Preparation
(a) Preparation of a-phenyl-N-benzylnitrone. To a flask equipped with a stirrer and condenser and containing 17.6 gm (0.0827 mole) of N,N-dibenzylhydroxylamine is added 36.8 gm (0.17 mole) of yellow mercuric oxide and 100 ml of ether. The mixture is stirred and the resulting exothermic reaction causes the ether to reflux for 1 hr. After a total of 3 hr reaction time the reaction mixture is filtered and concentrated to afford 15.7 gm (90%), m.p. 81.5-83.5°C (recrystallized from acetone-ligroin). Jones and Sneed [12a] earlier reported that air-KOH can also be used to effect this oxidation.

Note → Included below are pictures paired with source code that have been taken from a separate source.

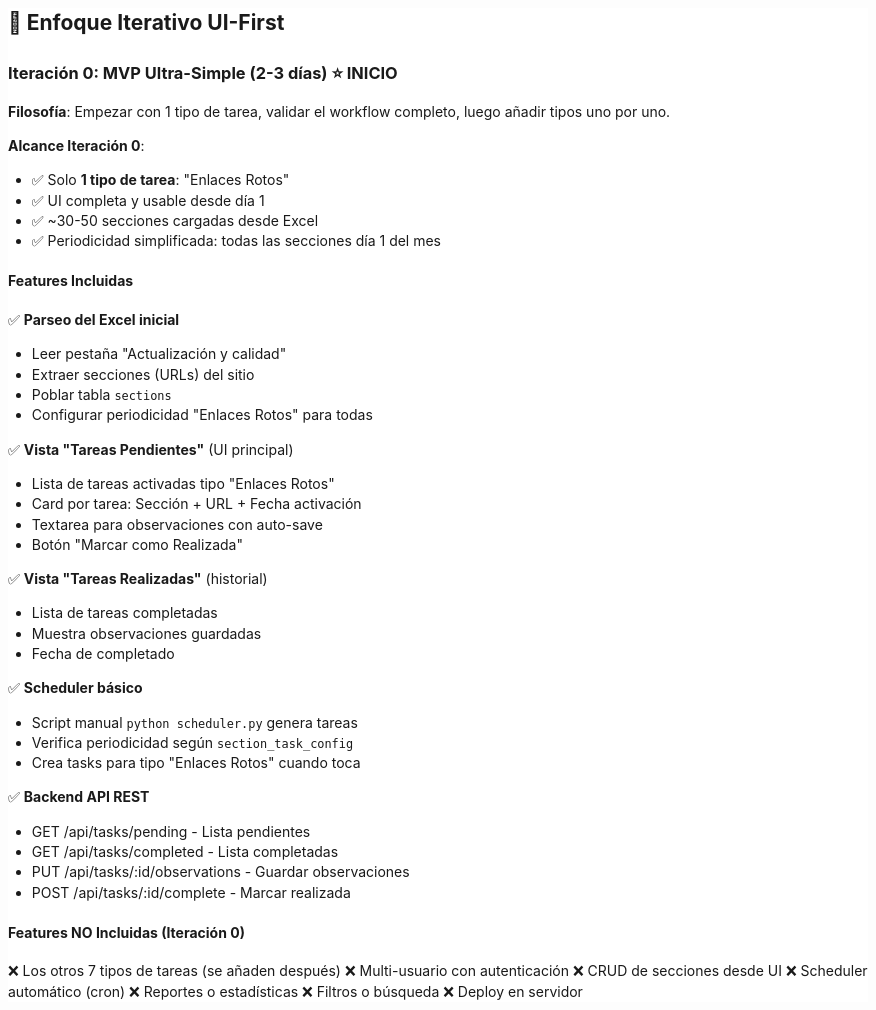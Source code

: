 
## 🎯 Enfoque Iterativo UI-First

### Iteración 0: MVP Ultra-Simple (2-3 días) ⭐ INICIO

**Filosofía**: Empezar con 1 tipo de tarea, validar el workflow completo, luego añadir tipos uno por uno.

**Alcance Iteración 0**:
- ✅ Solo **1 tipo de tarea**: "Enlaces Rotos"
- ✅ UI completa y usable desde día 1
- ✅ ~30-50 secciones cargadas desde Excel
- ✅ Periodicidad simplificada: todas las secciones día 1 del mes

#### Features Incluidas

✅ **Parseo del Excel inicial**
- Leer pestaña "Actualización y calidad"
- Extraer secciones (URLs) del sitio
- Poblar tabla `sections`
- Configurar periodicidad "Enlaces Rotos" para todas

✅ **Vista "Tareas Pendientes"** (UI principal)
- Lista de tareas activadas tipo "Enlaces Rotos"
- Card por tarea: Sección + URL + Fecha activación
- Textarea para observaciones con auto-save
- Botón "Marcar como Realizada"

✅ **Vista "Tareas Realizadas"** (historial)
- Lista de tareas completadas
- Muestra observaciones guardadas
- Fecha de completado

✅ **Scheduler básico**
- Script manual `python scheduler.py` genera tareas
- Verifica periodicidad según `section_task_config`
- Crea tasks para tipo "Enlaces Rotos" cuando toca

✅ **Backend API REST**
- GET /api/tasks/pending - Lista pendientes
- GET /api/tasks/completed - Lista completadas
- PUT /api/tasks/:id/observations - Guardar observaciones
- POST /api/tasks/:id/complete - Marcar realizada

#### Features NO Incluidas (Iteración 0)

❌ Los otros 7 tipos de tareas (se añaden después)
❌ Multi-usuario con autenticación
❌ CRUD de secciones desde UI
❌ Scheduler automático (cron)
❌ Reportes o estadísticas
❌ Filtros o búsqueda
❌ Deploy en servidor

(b) Hydrolysis of a-phenyl-N-benzylnitrone to N-benzylhydroxylamine [12a]. To a flask containing 17.0 gm (0.0806 mole) of the above nitrone is added 34 ml of concentrated hydrochloric acid solution. Then the mixture is steam-distilled to remove the formed benzaldehyde. After the benzaldehyde is removed the hydrochloric acid is removed by heating over a low flame. To the cool residue is added a cold solution of sodium carbonate to neutralize the mixture. The mixture is filtered, and the filtrate, after being cooled to 0°C, is made alkaline. After 1 hr N-benzylhydroxylamine precipitates from the cold filtrate and is filtered to afford 6.0 gm (61%), m.p. 57°C (recrystallized from benzene-petroleum ether). Yields as high as 88% have been reported for this preparation.